▸ **ASSIGNMENT**
In the records below, find the line with "add ability to"; retype that line and all the following lines through the end, exactly, and add nothing.

▸ **RECORDS FOR THE TASK**
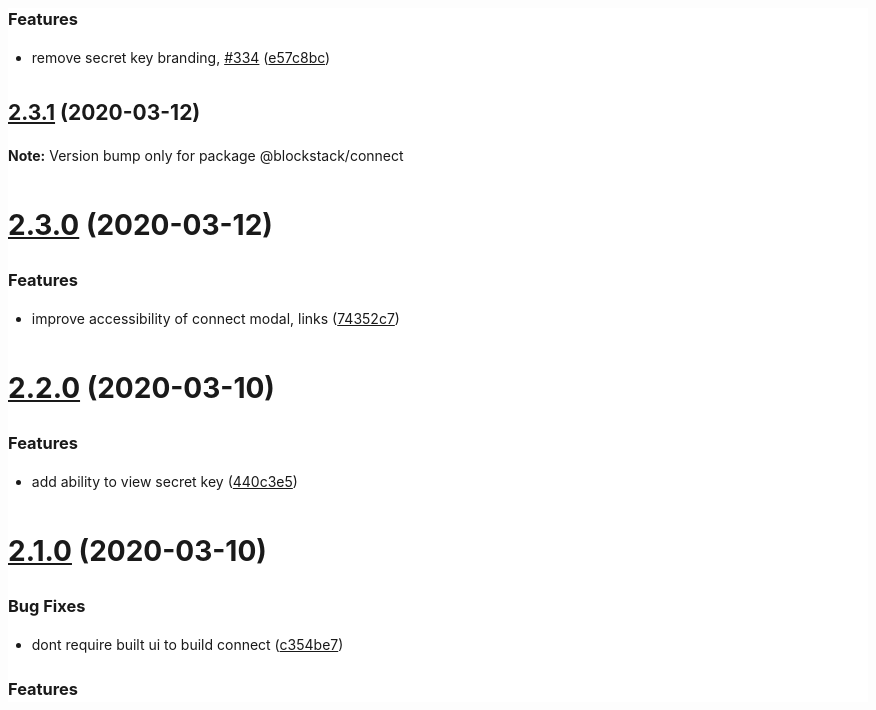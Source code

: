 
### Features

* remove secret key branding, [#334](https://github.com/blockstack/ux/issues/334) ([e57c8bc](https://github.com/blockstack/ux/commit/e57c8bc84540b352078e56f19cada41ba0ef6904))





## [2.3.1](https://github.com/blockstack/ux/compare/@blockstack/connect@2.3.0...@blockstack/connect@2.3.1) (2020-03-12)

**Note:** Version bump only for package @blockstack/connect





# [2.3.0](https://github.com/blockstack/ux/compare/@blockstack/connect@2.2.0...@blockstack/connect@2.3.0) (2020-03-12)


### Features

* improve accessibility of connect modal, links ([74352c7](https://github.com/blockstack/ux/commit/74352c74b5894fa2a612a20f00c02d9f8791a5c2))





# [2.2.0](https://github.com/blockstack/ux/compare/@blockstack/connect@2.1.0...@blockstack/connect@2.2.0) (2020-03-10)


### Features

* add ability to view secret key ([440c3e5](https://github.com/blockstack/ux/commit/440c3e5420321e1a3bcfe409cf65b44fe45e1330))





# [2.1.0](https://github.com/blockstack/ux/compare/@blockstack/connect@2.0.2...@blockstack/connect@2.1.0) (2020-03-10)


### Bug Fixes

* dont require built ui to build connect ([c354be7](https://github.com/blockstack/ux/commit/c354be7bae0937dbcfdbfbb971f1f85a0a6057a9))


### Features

▸ **PROBLEM SOLUTION**
* add ability to view secret key ([440c3e5](https://github.com/blockstack/ux/commit/440c3e5420321e1a3bcfe409cf65b44fe45e1330))





# [2.1.0](https://github.com/blockstack/ux/compare/@blockstack/connect@2.0.2...@blockstack/connect@2.1.0) (2020-03-10)


### Bug Fixes

* dont require built ui to build connect ([c354be7](https://github.com/blockstack/ux/commit/c354be7bae0937dbcfdbfbb971f1f85a0a6057a9))


### Features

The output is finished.